Saved entries:
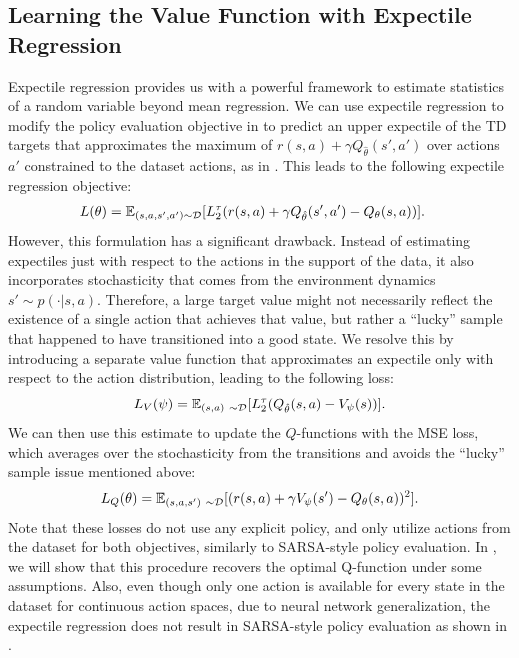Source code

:\documentclass{article} %
\begin{document}
\subsection{Learning the Value Function with Expectile Regression}

Expectile regression provides us with a powerful framework to estimate statistics of a random variable beyond mean regression. We can use expectile regression to modify the policy evaluation objective in  to predict an upper expectile of the TD targets that approximates the maximum of $r(s,a) + \gamma Q_{\hat{\theta}}(s',a')$ over actions $a'$ constrained to the dataset actions, as in .
This leads to the following expectile regression objective:
\begin{align*}
&L(\theta)=\mathbb{E}_{(s,a,s',a')\sim\mathcal{D}}[L_2^\tau(r(s,a) + \gamma Q_{\hat{\theta}}(s', a')- Q_\theta(s,a))].
\end{align*}
However, this formulation has a significant drawback. Instead of estimating expectiles just with respect to the actions in the support of the data, it also incorporates stochasticity that comes from the environment dynamics $s'\sim p(\cdot|s,a)$. Therefore, a large target value might not necessarily reflect the existence of a single action that achieves that value, but rather a ``lucky'' sample that happened to have transitioned into a good state.
We resolve this by introducing a separate value function that approximates an expectile only with respect to the action distribution, leading to the following loss:
\begin{equation}
    \label{eqn:fit_v}
    L_V(\psi) = \mathbb{E}_{(s,a)~\sim \mathcal{D}}[L_2^\tau(Q_{\hat{\theta}}(s,a) - V_\psi(s))].
\end{equation}
We can then use this estimate to update the $Q$-functions with the MSE loss, which averages over the stochasticity from the transitions and avoids the ``lucky'' sample issue mentioned above:
\begin{equation}
    \label{eqn:fit_q}
    L_Q(\theta) = \mathbb{E}_{(s,a,s')~\sim \mathcal{D}}[(r(s,a) + \gamma V_\psi(s') - Q_{\theta}(s,a))^2].
\end{equation}
Note that these losses do not use any explicit policy, and only utilize actions from the dataset for both objectives, similarly to SARSA-style policy evaluation.
In , we will show that this procedure recovers the optimal Q-function under some assumptions. Also, even though only one action is available for every state in the dataset for continuous action spaces, due to neural network generalization, the expectile regression does not result in SARSA-style policy evaluation as shown in .
\end{document}
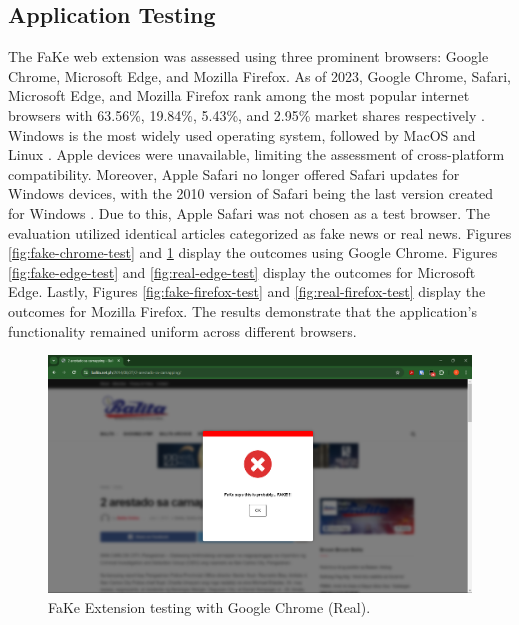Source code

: \subsection{Application Testing}
\label{subsec::app-testing}
The FaKe web extension was assessed using three prominent browsers: Google Chrome, Microsoft Edge, and Mozilla Firefox. As of 2023,
Google Chrome, Safari, Microsoft Edge, and Mozilla Firefox rank among the most popular internet browsers with 63.56\%, 19.84\%,
5.43\%, and 2.95\%  market shares respectively \cite{statista2024}. Windows is the most widely used operating system, followed by
MacOS and Linux \cite{idris2021}. Apple devices were unavailable, limiting the assessment of cross-platform compatibility.
Moreover, Apple Safari no longer offered Safari updates for Windows devices, with the 2010 version of Safari being the last
version created for Windows \cite{apple2024}. Due to this, Apple Safari was not chosen as a test browser. The evaluation utilized identical articles categorized as fake news or real news. Figures \ref{fig:fake-chrome-test} and \ref{fig:real-chrome-test} display the outcomes using Google Chrome. Figures \ref{fig:fake-edge-test} and \ref{fig:real-edge-test} display the outcomes for Microsoft Edge. Lastly, Figures \ref{fig:fake-firefox-test} and \ref{fig:real-firefox-test} display the outcomes for Mozilla Firefox. The results demonstrate that the application's functionality remained uniform across different browsers.

        \begin{figure}[h!]
            \centering
            \includegraphics[width=1\textwidth,height=1\textheight, keepaspectratio]{figures/Screenshots/chrome-true-positive.png}
            \caption{FaKe Extension testing with Google Chrome (Real).}
            \label{fig:real-chrome-test}
        \end{figure}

AIM OF THE TASK: Review the entries above and return every line where "estimate" appears.

COMPLETED EXERCISE:
Expectile regression provides us with a powerful framework to estimate statistics of a random variable beyond mean regression. We can use expectile regression to modify the policy evaluation objective in  to predict an upper expectile of the TD targets that approximates the maximum of $r(s,a) + \gamma Q_{\hat{\theta}}(s',a')$ over actions $a'$ constrained to the dataset actions, as in .
We can then use this estimate to update the $Q$-functions with the MSE loss, which averages over the stochasticity from the transitions and avoids the ``lucky'' sample issue mentioned above:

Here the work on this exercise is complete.